Em 1955 produziu seu maior sucesso, Pluft, o Fantasminha, traduzido para vários idiomas. Neste mesmo ano foi convidada para substituir Henriette Morineau em O Diálogo das Carmelitas e montou Tio Vânia no Tablado. A trajetória de Maria Clara encontra-se, em detalhes, na cronologia que se segue aos textos de Luis Raul Machado e, descrita de forma mais pessoal nas partes de sua autoria, no capítulo “Maria Calara Machado por Maria Clara Machado”.
A fortuna crítica apresentada no livro nos dá a perfeita ideia do prestígio da autora. Luiz Raul selecionou alguns comentários entusiásticos de Carlos Drummond de Andrade no Correio da Manha e depois no Jornal do Brasil, e de Maria Julieta, filha do poeta (também tradutora para o espanhol de obras de Maria Clara) em O Globo, em 1984. Do crítico paulista Décio de Almeida Prado em O Estado de São Paulo, de Austregésilo de Athayde no Jornal do Comercio e dos críticos Van Jaffa, Yan Michalski e Barbara Heliodora. Há ainda textos de Luiz Paulo Horta, Maria Antonieta Cunha, Flora Süssekind e Miguel Falabella. O capítulo se encerra com um belo texto até então inédito, de Ana Maria Machado, escrito logo após a morte da autora.
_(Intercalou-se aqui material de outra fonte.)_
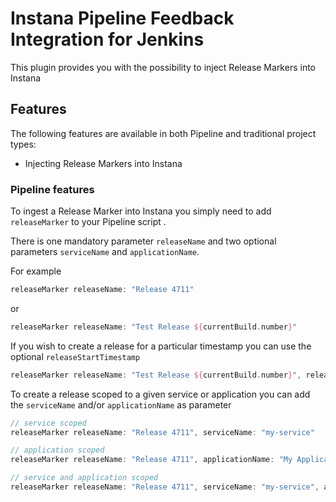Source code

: # Instana Pipeline Feedback Integration for Jenkins

This plugin provides you with the possibility to inject Release Markers into Instana


## Features

The following features are available in both Pipeline and traditional
project types:

* Injecting Release Markers into Instana 

### Pipeline features
To ingest a Release Marker into Instana you simply need to add 
`releaseMarker` to your Pipeline script .

There is one mandatory parameter `releaseName` and two optional parameters `serviceName` and `applicationName`.

For example
```groovy
releaseMarker releaseName: "Release 4711"
```
or 
```groovy
releaseMarker releaseName: "Test Release ${currentBuild.number}"
```

If you wish to create a release for a particular timestamp you can use the optional `releaseStartTimestamp`

```groovy
releaseMarker releaseName: "Test Release ${currentBuild.number}", releaseStartTimestamp: "1564486446000"
```

To create a release scoped to a given service or application you can add the `serviceName` and/or `applicationName` as parameter

```groovy
// service scoped
releaseMarker releaseName: "Release 4711", serviceName: "my-service"
```

```groovy
// application scoped
releaseMarker releaseName: "Release 4711", applicationName: "My Application"
```

```groovy
// service and application scoped
releaseMarker releaseName: "Release 4711", serviceName: "my-service", applicationName: "My Application"
```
Segue-se a iconografia com fotos e a bibliografia na qual destaco dois dos mais belos livros na literatura infantil brasileira: O Cavalinho Azul, editado pela Cedibra em 1979, com ilustrações de Marie Louise Nery, e Pluft, o Fantasminha, da mesma editora em 1985, ilustrado por Anna Letycia, ambos reeditados pela Nova Fronteira, com ilustrações de Graça Lima.
Para minha alegria assisti a quase todas as peças de Maria Clara com meus pais e mais tarde com meus filhos, sempre emocionada e encantada com a magia do seu teatro. Ao ler esse “Teatro Infantil Completo” relembrei minha vida no bandeirantismo, o belo caminho que Maria Clara percorreu durante toda a sua vida e a enorme influência que exerceu sobre os rumos do teatro brasileiro.
(*) Maria Claro Machado – Teatro Infantil Completo, org. de Luiz Machado. Editora Nova Aguilar, 1155 pgs, R$ 249,90
(**) Laura Sandroni é escritora e membro do Conselho Curador da Fundação Nacional do Livro Infantil e Juvenil.